#### [Directions for this task]
Instruction for the data below: set down exactly the lines from the line with "bei der exzessiven" to the line with "schlüssig nachgewiesen, was", inclusive, and no others.

Stored data entries
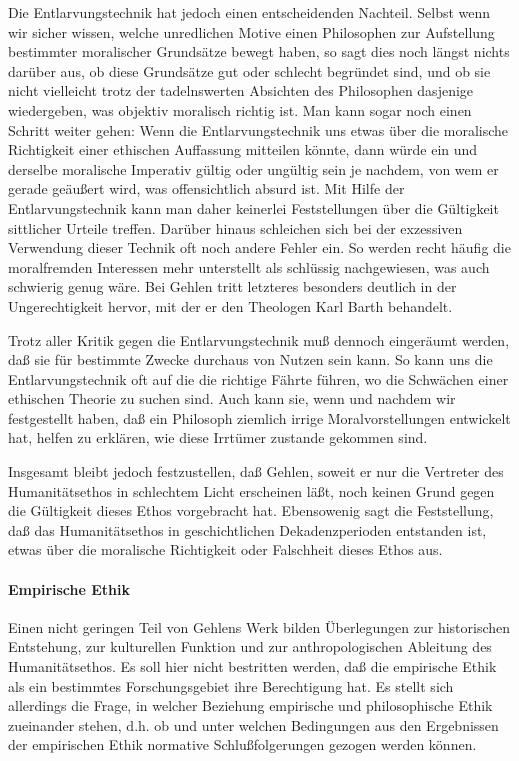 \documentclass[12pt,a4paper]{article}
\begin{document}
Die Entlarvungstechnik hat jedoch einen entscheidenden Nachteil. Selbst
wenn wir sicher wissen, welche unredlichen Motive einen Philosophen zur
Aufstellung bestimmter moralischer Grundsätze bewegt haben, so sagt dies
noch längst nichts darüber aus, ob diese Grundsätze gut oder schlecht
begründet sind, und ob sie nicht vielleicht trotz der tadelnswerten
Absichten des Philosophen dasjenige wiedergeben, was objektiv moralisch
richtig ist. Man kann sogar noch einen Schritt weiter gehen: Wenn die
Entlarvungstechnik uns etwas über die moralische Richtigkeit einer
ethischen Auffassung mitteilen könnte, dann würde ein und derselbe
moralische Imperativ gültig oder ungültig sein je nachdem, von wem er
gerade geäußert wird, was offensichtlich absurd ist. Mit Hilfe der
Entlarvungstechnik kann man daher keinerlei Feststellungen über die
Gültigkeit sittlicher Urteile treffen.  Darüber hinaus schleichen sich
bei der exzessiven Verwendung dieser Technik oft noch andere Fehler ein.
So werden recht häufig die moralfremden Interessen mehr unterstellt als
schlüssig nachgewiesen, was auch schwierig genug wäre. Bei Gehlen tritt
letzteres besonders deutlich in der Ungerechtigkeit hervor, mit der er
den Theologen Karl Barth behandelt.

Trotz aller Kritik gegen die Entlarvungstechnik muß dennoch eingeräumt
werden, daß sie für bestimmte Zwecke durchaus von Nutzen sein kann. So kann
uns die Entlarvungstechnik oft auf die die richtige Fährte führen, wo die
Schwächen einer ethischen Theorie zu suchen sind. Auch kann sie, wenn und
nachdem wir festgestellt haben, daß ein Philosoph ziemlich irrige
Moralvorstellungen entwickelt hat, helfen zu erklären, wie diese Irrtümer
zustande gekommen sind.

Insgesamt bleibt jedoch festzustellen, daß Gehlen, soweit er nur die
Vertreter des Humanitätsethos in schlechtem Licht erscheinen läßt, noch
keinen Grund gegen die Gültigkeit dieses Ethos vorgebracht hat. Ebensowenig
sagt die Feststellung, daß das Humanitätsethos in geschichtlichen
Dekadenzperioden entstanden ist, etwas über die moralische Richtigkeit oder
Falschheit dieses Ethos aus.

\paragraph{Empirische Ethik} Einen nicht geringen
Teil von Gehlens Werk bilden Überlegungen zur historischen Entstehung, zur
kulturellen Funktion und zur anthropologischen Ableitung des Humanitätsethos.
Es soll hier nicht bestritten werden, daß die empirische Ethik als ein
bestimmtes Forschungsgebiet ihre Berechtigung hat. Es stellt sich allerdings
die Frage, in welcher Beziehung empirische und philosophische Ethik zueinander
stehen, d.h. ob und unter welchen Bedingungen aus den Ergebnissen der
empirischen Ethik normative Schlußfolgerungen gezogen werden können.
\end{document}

#### [Exercise answer]
bei der exzessiven Verwendung dieser Technik oft noch andere Fehler ein.
So werden recht häufig die moralfremden Interessen mehr unterstellt als
schlüssig nachgewiesen, was auch schwierig genug wäre. Bei Gehlen tritt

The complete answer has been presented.